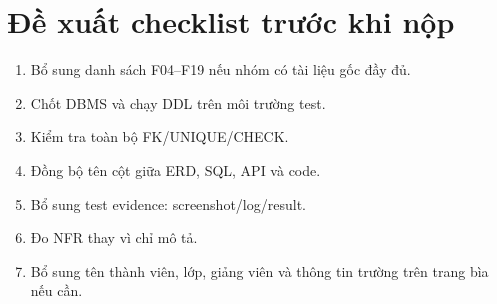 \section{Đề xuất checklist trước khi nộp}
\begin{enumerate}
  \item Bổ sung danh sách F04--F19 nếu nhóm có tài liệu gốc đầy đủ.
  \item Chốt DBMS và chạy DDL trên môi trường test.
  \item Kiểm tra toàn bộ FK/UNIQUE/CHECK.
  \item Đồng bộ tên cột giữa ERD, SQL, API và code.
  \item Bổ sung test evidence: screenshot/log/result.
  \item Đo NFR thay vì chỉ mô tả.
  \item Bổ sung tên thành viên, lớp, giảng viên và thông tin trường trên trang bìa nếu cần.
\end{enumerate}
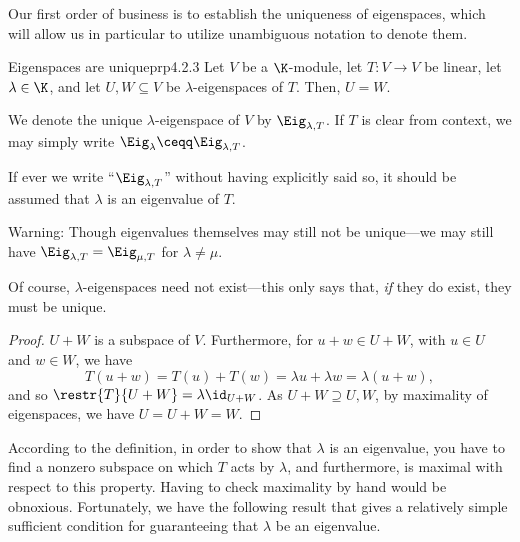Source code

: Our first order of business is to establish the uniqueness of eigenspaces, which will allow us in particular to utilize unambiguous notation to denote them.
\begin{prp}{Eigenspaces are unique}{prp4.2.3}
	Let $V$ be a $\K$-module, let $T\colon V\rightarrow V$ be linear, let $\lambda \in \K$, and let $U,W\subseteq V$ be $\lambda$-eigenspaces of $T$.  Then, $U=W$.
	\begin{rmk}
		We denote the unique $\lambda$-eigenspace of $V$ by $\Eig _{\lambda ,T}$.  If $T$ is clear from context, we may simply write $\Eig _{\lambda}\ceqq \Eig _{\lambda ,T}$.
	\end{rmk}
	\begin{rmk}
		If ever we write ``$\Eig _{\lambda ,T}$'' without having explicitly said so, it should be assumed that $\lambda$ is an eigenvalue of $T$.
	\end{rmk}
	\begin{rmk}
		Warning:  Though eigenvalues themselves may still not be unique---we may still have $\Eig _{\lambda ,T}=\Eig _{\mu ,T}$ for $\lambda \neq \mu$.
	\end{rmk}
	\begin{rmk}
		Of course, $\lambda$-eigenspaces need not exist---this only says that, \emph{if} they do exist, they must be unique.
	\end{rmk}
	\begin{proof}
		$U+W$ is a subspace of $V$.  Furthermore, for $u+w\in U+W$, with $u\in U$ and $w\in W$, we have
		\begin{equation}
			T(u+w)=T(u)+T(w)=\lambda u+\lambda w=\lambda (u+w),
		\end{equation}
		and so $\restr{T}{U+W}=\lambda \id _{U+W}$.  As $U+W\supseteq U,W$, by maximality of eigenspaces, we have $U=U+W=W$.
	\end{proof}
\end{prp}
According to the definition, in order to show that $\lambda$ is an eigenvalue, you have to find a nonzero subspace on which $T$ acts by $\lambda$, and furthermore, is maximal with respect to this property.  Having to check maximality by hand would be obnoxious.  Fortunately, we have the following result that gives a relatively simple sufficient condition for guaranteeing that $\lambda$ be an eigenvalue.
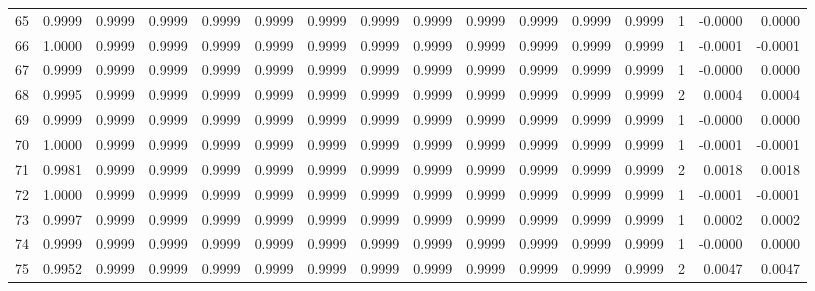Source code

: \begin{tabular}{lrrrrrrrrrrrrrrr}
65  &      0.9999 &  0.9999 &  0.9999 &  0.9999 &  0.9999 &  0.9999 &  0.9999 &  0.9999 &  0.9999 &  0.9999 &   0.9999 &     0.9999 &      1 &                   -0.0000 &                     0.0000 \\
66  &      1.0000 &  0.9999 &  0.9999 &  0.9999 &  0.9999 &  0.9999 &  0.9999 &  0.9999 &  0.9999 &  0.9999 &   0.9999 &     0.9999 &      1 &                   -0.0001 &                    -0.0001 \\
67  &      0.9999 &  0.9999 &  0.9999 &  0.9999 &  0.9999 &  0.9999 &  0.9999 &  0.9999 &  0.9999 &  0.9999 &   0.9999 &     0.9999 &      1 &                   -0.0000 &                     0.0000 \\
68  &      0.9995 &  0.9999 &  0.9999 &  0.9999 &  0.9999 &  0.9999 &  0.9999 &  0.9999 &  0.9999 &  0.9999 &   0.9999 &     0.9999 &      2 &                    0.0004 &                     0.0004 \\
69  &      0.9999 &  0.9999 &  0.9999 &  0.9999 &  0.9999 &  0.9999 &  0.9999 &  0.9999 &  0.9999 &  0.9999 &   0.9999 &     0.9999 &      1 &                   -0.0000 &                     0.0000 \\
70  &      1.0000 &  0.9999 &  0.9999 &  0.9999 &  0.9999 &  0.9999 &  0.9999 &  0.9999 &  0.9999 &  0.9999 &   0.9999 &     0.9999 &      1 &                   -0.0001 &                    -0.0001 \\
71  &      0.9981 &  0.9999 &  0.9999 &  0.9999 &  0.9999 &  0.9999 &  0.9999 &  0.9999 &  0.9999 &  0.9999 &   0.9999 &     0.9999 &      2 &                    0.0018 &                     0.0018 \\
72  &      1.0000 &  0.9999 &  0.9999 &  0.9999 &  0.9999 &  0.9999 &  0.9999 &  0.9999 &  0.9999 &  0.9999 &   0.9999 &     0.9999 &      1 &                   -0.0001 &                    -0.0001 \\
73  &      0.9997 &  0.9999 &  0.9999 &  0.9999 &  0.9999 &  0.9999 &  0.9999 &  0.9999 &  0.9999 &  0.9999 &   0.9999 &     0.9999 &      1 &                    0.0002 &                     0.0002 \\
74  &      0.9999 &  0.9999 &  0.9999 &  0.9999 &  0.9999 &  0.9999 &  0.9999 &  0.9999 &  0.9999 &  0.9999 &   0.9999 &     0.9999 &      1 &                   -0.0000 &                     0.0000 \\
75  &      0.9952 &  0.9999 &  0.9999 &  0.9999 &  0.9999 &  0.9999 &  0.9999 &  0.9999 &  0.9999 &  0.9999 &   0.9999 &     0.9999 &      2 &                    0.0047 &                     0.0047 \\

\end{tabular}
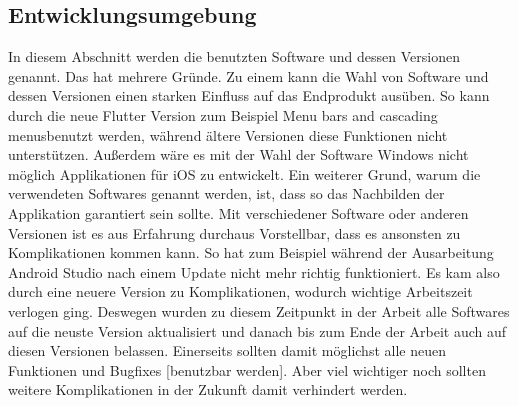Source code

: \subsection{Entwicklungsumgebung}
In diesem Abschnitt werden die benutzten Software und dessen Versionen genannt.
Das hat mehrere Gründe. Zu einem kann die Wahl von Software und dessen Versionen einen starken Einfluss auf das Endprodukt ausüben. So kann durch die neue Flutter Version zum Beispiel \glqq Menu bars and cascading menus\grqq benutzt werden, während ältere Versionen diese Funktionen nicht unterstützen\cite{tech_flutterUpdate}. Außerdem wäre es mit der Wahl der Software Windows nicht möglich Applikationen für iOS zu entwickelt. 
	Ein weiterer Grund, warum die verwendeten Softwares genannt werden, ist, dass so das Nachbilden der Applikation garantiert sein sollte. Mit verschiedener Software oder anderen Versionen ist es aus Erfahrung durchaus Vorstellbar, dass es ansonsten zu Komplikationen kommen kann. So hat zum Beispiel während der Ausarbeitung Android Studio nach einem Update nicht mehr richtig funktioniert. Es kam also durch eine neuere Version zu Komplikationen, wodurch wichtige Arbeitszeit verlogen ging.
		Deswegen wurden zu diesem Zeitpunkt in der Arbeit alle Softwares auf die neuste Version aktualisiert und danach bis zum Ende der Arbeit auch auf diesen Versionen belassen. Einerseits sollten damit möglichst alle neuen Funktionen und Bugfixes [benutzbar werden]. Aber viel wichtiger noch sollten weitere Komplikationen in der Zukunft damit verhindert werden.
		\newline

──────

● **Task details**
Read through the entries and copy every line that includes "sung".

● **Answer below**
  \item Bổ sung danh sách F04--F19 nếu nhóm có tài liệu gốc đầy đủ.
  \item Bổ sung test evidence: screenshot/log/result.
  \item Bổ sung tên thành viên, lớp, giảng viên và thông tin trường trên trang bìa nếu cần.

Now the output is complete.